AMAT 415 — Matlab activity 3: Fourier series via FFT

This activity is meant to be instructive.  I won’t ask you to submit your code or plots.

Let x=(x_0,\ldots,x_{N-1}) be an n-element vector. Its DFT is the vector y=(y_0,\ldots,y_{N-1}) defined by

\displaystyle{y_n=\sum_{k=0}^{N-1}x_ke(-nk/N)},

where e(x)=e^{2\pi i x}. (In class yesterday, we had a factor of 1/N in front of the above sum. I’m dropping this because MATLAB uses different conventions.) Suppose x_k=f(2\pi k/N) for some function f defined on [0,2\pi]. Then

\displaystyle{y_n=\frac{N}{2\pi}\sum_{k=0}^{N-1}f(2\pi k/N)e^{-in(2\pi k/N)}\frac{2\pi}{N}}.

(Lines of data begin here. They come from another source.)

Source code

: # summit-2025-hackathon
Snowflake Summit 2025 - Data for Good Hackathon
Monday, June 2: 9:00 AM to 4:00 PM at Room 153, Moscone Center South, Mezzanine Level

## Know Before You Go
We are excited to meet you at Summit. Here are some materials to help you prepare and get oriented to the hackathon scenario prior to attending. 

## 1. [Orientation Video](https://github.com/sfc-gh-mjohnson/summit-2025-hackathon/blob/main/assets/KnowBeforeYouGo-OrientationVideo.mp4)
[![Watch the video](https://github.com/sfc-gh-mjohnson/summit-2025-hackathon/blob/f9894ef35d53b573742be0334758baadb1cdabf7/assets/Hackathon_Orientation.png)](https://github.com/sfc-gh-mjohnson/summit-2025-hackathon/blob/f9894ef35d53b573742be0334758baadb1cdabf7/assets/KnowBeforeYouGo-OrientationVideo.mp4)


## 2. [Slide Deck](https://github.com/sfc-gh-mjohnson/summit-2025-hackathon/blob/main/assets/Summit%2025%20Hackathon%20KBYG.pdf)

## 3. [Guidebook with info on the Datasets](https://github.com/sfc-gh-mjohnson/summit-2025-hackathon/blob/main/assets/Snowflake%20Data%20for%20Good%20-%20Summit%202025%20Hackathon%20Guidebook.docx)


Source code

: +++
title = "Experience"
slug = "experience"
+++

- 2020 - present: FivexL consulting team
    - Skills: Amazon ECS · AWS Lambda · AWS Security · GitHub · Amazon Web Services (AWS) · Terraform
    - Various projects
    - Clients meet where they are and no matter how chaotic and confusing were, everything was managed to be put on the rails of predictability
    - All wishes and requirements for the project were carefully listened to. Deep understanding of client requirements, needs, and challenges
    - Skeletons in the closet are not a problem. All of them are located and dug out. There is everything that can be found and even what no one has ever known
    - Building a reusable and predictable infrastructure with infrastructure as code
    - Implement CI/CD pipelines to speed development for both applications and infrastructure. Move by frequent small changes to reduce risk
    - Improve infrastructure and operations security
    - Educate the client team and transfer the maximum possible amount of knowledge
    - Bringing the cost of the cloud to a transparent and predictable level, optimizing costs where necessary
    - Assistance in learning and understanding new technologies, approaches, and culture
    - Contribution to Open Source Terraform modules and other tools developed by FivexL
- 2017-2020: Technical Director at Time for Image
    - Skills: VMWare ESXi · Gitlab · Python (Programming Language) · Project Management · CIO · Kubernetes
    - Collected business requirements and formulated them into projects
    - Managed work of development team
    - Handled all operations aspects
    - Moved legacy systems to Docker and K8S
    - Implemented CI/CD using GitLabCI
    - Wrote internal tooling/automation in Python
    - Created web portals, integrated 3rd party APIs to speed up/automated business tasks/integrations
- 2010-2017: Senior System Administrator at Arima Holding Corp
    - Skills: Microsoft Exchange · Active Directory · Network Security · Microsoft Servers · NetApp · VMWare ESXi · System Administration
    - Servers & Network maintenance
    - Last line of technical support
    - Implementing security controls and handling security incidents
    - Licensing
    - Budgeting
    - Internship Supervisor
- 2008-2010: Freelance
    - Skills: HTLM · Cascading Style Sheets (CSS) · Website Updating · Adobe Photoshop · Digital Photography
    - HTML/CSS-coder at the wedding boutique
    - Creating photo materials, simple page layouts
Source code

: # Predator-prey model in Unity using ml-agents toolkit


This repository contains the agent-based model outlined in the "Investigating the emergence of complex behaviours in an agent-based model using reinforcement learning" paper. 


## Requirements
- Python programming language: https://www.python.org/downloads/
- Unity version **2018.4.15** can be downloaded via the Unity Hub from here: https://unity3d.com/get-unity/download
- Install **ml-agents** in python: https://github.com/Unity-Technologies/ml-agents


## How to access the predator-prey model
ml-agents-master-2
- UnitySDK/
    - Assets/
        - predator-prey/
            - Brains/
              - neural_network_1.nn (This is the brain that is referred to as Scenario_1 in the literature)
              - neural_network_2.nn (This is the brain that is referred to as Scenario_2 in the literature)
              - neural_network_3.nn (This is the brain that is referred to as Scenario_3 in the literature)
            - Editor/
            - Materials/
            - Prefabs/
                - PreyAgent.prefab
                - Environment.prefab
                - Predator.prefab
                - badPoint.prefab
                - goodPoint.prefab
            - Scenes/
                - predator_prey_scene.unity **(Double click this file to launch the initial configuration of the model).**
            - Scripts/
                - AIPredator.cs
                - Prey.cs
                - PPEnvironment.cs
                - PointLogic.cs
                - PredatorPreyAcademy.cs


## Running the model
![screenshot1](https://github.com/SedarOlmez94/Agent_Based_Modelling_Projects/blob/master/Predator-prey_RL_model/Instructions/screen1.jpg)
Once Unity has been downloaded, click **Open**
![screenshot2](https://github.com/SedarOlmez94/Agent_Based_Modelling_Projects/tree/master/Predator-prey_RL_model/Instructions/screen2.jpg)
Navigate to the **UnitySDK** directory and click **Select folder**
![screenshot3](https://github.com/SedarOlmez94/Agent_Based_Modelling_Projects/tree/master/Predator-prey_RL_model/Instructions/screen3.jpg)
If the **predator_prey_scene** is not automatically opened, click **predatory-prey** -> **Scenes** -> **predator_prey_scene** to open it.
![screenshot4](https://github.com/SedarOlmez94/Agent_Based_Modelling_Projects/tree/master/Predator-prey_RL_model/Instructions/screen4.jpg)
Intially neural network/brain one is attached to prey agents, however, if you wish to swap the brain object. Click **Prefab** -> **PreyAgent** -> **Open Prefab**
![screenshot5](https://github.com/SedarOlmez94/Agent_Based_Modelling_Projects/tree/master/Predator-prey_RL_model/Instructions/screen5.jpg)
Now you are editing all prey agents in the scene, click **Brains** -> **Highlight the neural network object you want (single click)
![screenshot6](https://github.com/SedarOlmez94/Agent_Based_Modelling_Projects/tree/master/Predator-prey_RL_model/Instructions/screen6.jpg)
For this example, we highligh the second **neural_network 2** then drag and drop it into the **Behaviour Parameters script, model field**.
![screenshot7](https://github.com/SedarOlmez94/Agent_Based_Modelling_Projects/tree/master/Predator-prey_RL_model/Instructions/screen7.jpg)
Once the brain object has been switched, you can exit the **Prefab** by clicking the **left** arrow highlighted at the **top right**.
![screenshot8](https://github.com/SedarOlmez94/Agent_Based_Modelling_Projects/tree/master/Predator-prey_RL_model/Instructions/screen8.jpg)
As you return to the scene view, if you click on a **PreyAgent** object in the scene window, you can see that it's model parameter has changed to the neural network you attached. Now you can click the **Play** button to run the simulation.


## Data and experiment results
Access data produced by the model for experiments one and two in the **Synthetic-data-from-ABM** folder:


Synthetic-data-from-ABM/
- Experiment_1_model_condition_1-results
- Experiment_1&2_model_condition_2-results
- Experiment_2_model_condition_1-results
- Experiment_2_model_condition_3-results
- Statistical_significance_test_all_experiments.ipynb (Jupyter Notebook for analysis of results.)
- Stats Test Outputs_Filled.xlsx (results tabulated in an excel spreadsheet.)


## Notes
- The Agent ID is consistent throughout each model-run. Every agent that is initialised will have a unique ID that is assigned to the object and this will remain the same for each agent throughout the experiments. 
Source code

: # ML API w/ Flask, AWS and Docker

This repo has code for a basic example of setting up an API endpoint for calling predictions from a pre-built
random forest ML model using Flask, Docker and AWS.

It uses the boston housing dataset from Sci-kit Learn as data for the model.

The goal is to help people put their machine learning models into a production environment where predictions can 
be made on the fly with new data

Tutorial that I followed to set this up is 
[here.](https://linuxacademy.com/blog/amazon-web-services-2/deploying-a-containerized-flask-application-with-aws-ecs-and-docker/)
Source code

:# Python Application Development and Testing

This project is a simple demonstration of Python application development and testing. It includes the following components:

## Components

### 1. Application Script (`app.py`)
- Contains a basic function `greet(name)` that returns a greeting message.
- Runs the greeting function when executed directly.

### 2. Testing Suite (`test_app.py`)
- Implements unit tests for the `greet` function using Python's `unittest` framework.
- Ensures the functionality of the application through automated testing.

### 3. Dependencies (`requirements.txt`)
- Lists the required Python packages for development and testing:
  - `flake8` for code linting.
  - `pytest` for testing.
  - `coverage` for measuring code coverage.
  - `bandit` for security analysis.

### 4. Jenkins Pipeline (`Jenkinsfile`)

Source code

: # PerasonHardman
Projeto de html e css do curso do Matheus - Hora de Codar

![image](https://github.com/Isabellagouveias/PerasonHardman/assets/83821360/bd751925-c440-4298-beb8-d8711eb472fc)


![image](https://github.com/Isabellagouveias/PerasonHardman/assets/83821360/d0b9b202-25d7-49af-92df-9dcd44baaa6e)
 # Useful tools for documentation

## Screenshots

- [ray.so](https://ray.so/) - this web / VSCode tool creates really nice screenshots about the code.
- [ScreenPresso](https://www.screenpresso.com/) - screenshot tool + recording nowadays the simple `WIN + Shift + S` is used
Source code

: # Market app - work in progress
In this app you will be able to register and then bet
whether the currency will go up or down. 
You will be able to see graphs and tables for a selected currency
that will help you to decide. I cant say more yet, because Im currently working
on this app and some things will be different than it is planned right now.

The sum in this expression is a “left endpoint” Riemann sum approximation to \displaystyle{\int_0^{2\pi}f(t)e^{-int}dt} using a subdivision of [0,2\pi] into N equal subintervals of width 2\pi/N. Thus, y_n\approx N\hat{f}(n). This means that we can approximate the Fourier coefficients of a function f(t) by computing the DFT of the vector x with x_k=f(2\pi k/N).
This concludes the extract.